= TASK DESCRIPTION =
Write all entries out exactly, images excluded.

━━━━━━━━━━━━━━━━

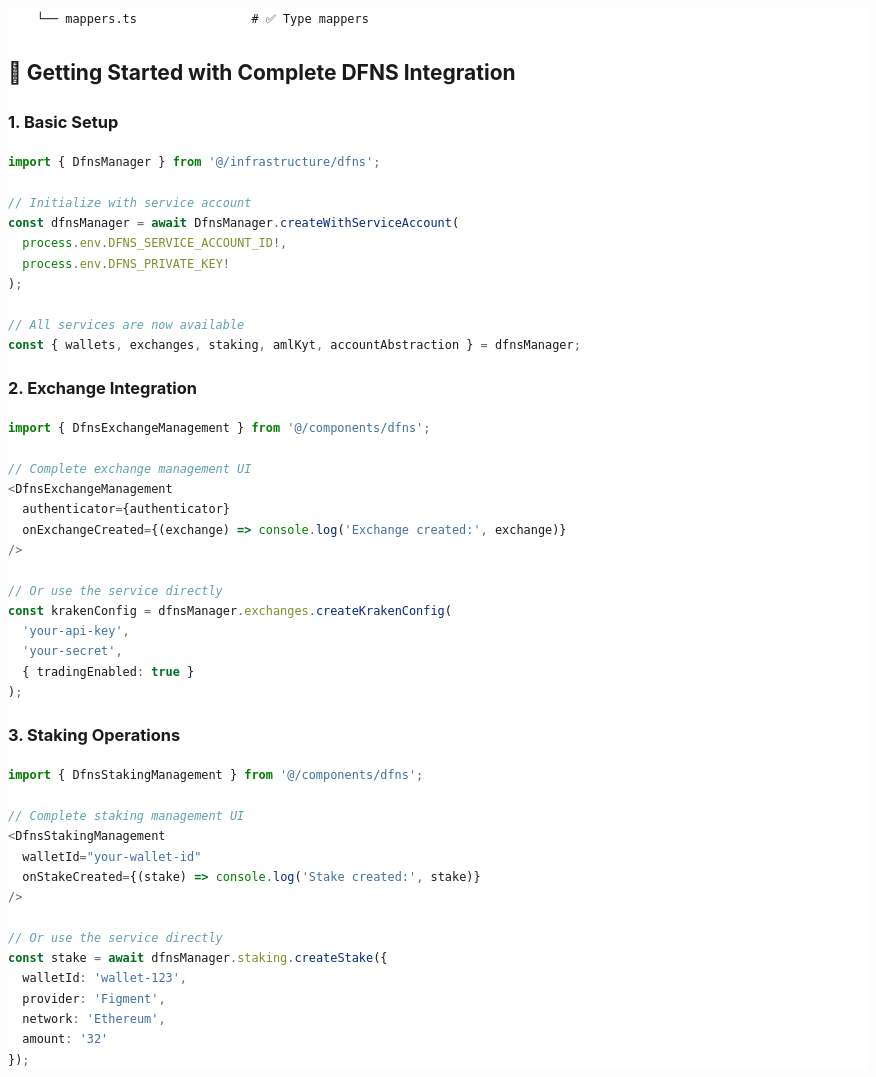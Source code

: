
 ```
    └── mappers.ts                # ✅ Type mappers
```

## 🚀 Getting Started with Complete DFNS Integration

### 1. **Basic Setup**
```typescript
import { DfnsManager } from '@/infrastructure/dfns';

// Initialize with service account
const dfnsManager = await DfnsManager.createWithServiceAccount(
  process.env.DFNS_SERVICE_ACCOUNT_ID!,
  process.env.DFNS_PRIVATE_KEY!
);

// All services are now available
const { wallets, exchanges, staking, amlKyt, accountAbstraction } = dfnsManager;
```

### 2. **Exchange Integration**
```typescript
import { DfnsExchangeManagement } from '@/components/dfns';

// Complete exchange management UI
<DfnsExchangeManagement 
  authenticator={authenticator}
  onExchangeCreated={(exchange) => console.log('Exchange created:', exchange)}
/>

// Or use the service directly
const krakenConfig = dfnsManager.exchanges.createKrakenConfig(
  'your-api-key',
  'your-secret',
  { tradingEnabled: true }
);
```

### 3. **Staking Operations**
```typescript
import { DfnsStakingManagement } from '@/components/dfns';

// Complete staking management UI
<DfnsStakingManagement 
  walletId="your-wallet-id"
  onStakeCreated={(stake) => console.log('Stake created:', stake)}
/>

// Or use the service directly
const stake = await dfnsManager.staking.createStake({
  walletId: 'wallet-123',
  provider: 'Figment',
  network: 'Ethereum',
  amount: '32'
});
```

━━━━━━━━━━━━━━━━

= SOLUTION TO THE EXERCISE =
Source code

:
 ```
    └── mappers.ts                # ✅ Type mappers
```

## 🚀 Getting Started with Complete DFNS Integration

### 1. **Basic Setup**
```typescript
import { DfnsManager } from '@/infrastructure/dfns';

// Initialize with service account
const dfnsManager = await DfnsManager.createWithServiceAccount(
  process.env.DFNS_SERVICE_ACCOUNT_ID!,
  process.env.DFNS_PRIVATE_KEY!
);

// All services are now available
const { wallets, exchanges, staking, amlKyt, accountAbstraction } = dfnsManager;
```

### 2. **Exchange Integration**
```typescript
import { DfnsExchangeManagement } from '@/components/dfns';

// Complete exchange management UI
<DfnsExchangeManagement 
  authenticator={authenticator}
  onExchangeCreated={(exchange) => console.log('Exchange created:', exchange)}
/>

// Or use the service directly
const krakenConfig = dfnsManager.exchanges.createKrakenConfig(
  'your-api-key',
  'your-secret',
  { tradingEnabled: true }
);
```

### 3. **Staking Operations**
```typescript
import { DfnsStakingManagement } from '@/components/dfns';

// Complete staking management UI
<DfnsStakingManagement 
  walletId="your-wallet-id"
  onStakeCreated={(stake) => console.log('Stake created:', stake)}
/>

// Or use the service directly
const stake = await dfnsManager.staking.createStake({
  walletId: 'wallet-123',
  provider: 'Figment',
  network: 'Ethereum',
  amount: '32'
});
```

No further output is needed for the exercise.